L´information a fait beaucoup de bruit aux Etats-Unis. Mais moins, quand même, que lorsque le même Kinsley avait annoncé son départ des bureaux de Washington de CNN pour le complexe de Microsoft à Seattle. A l´époque, le journaliste avait fait la Une de Newsweek. Qui cherchait à comprendre comment le co-présentateur de CrossFire, émission politique phare de la chaîne câblée d´information, pouvait abandonner l´atmosphère lourde de complots de la capitale pour les forêts de l´État de Washington.

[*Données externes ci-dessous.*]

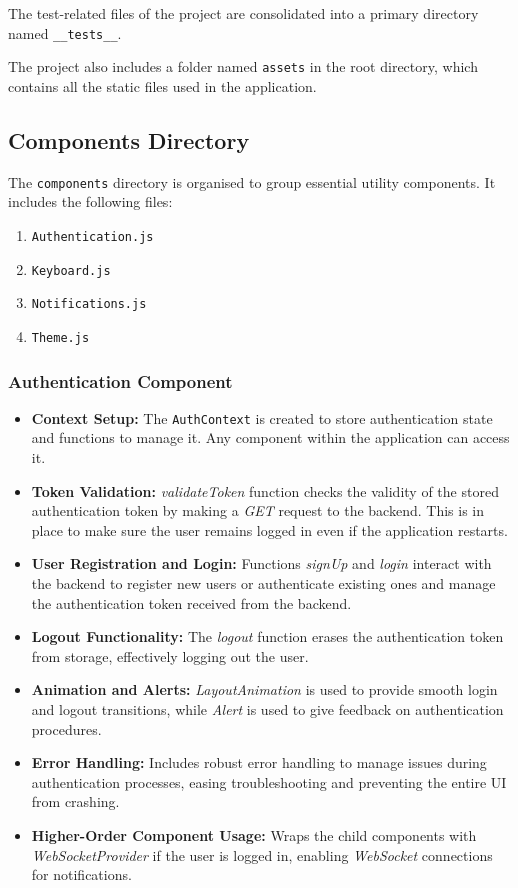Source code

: The test-related files of the project are consolidated into a primary directory named \texttt{\_\_tests\_\_}.

The project also includes a folder named \texttt{assets} in the root directory, which contains all the static files used in the application.

\subsection{Components Directory}

The \texttt{components} directory is organised to group essential utility components. It includes the following files:

\begin{enumerate}
    \item \texttt{Authentication.js}
    \item \texttt{Keyboard.js}
    \item \texttt{Notifications.js}
    \item \texttt{Theme.js}
\end{enumerate}

\subsubsection{Authentication Component}

\begin{itemize}
    \item \textbf{Context Setup:} The \texttt{AuthContext} is created to store authentication state and functions to manage it. Any component within the application can access it.
    \item \textbf{Token Validation:} \textit{validateToken} function checks the validity of the stored authentication token by making a \textit{GET} request to the backend. This is in place to make sure the user remains logged in even if the application restarts.
    \item \textbf{User Registration and Login:} Functions \textit{signUp} and \textit{login} interact with the backend to register new users or authenticate existing ones and manage the authentication token received from the backend.
    \item \textbf{Logout Functionality:} The \textit{logout} function erases the authentication token from storage, effectively logging out the user.
    \item \textbf{Animation and Alerts:} \textit{LayoutAnimation} is used to provide smooth login and logout transitions, while \textit{Alert} is used to give feedback on authentication procedures.
    \item \textbf{Error Handling:} Includes robust error handling to manage issues during authentication processes, easing troubleshooting and preventing the entire UI from crashing.
    \item \textbf{Higher-Order Component Usage:} Wraps the child components with \textit{WebSocketProvider} if the user is logged in, enabling \textit{WebSocket} connections for notifications.
\end{itemize}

Comment celui qui avait été le plus jeune (27 ans) directeur de la rédaction de New Republic, le très côté magazine de la gauche américaine intelligente, mais aussi le directeur des pages États-Unis du prestigieux The Economist britannique, pouvait avoir envie de monter un magazine sur Internet?

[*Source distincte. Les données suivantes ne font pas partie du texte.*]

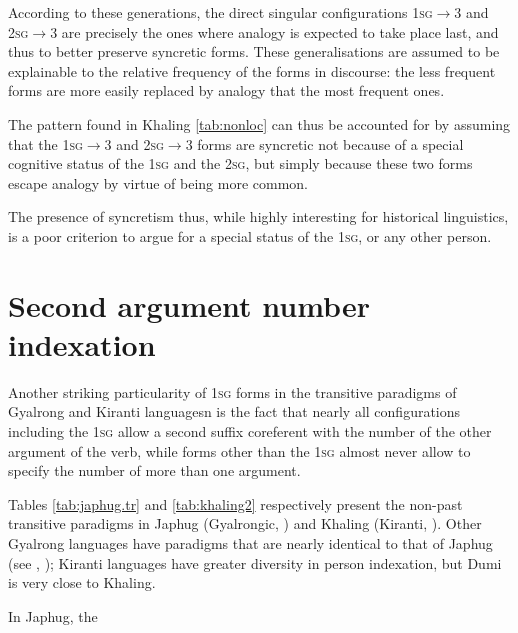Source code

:\documentclass{article}
\begin{document}
According to these generations, the  direct singular configurations \textsc{1sg$\rightarrow$3} and \textsc{2sg$\rightarrow$3} are precisely the ones where analogy is expected to take place last, and thus to better preserve syncretic forms. These generalisations are assumed to be explainable to the relative frequency of the forms in discourse: the less frequent forms are more easily replaced by analogy that the most frequent ones.

The pattern found in Khaling \ref{tab:nonloc} can thus be accounted for by assuming that the \textsc{1sg$\rightarrow$3} and \textsc{2sg$\rightarrow$3} forms are syncretic not because of a special cognitive status of the \textsc{1sg} and the \textsc{2sg}, but simply because these two forms escape analogy by virtue of being more common. 

The presence of syncretism thus, while highly interesting for historical linguistics, is a poor criterion to argue for a special status of the \textsc{1sg}, or any other person.

\section{Second argument number indexation}
Another striking particularity of \textsc{1sg} forms in the transitive paradigms of Gyalrong and Kiranti languagesn is the fact that nearly all configurations including the \textsc{1sg}  allow a second suffix coreferent with the number of the other argument of the verb, while forms other than the \textsc{1sg} 
almost never allow to specify the number of more than one argument.

Tables \ref{tab:japhug.tr} and \ref{tab:khaling2} respectively present the non-past transitive paradigms  in Japhug (Gyalrongic, \citealt{jacques10inverse}) and Khaling (Kiranti, \citealt[1102]{jacques12khaling}). Other Gyalrong languages have paradigms that are nearly identical to that of Japhug (see \citealt{gongxun14agreement}, \citealt{zhang16bragdbar}); Kiranti languages have greater diversity in person indexation, but Dumi is very close to Khaling.

In Japhug, the
\end{document}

La motivation était pourtant logique pour le journaliste: l´aventure.Le goût de la découverte. Et une excitation intellectuelle qui avait commencé après avoir entendu un des dirigeants de Microsoft expliquer, à la radio, qu´il aimerait bien savoir ce que l´on pouvait faire, en ligne, en matière de journalisme. Dans les jours qui suivirent, il reçut un email de Kinsley: « je suis votre homme ». Nathan Myrvhold, alors président de Microsoft Research, décide de prendre « l´expérimentation » dans son budget. Et Kinsley annonce son déménagement pour Redmond, banlieue de Seattle. « Franchement, je me demandais aussi comment je pourrais me passer des bruissements du microcosme politique, dit Kinsley (rencontre avec l´auteur en 1996). Mais mon choix était fait. Et j´ai découvert le plaisir d´entendre les oiseaux au réveil... »

Il découvre aussi Microsoft. Kinsley n´avait qu´une exigence: totale liberté. Il va l´avoir. Le jour de son arrivée au bureau, fin 1995, il se pointe coiffé d´une casquette du DOJ, le ministère américain de la Justice, qui poursuit déjà la firme pour abus de position dominante. Et quand le premier numéro de Slate est publié, le dossier a pour titre: « Microsoft est-il dangereux? » Avec une réponse sans appel: « Oui ». « Je n´ai eu aucune remarque, dit Kinsley, avec un sourire. Mais je me disais que, puisqu´on me garantit l´indépendance, autant tester d´entrée de jeu. » Il est tellement à part qu´il ne croisera Bill Gates que plusieurs mois après son arrivée.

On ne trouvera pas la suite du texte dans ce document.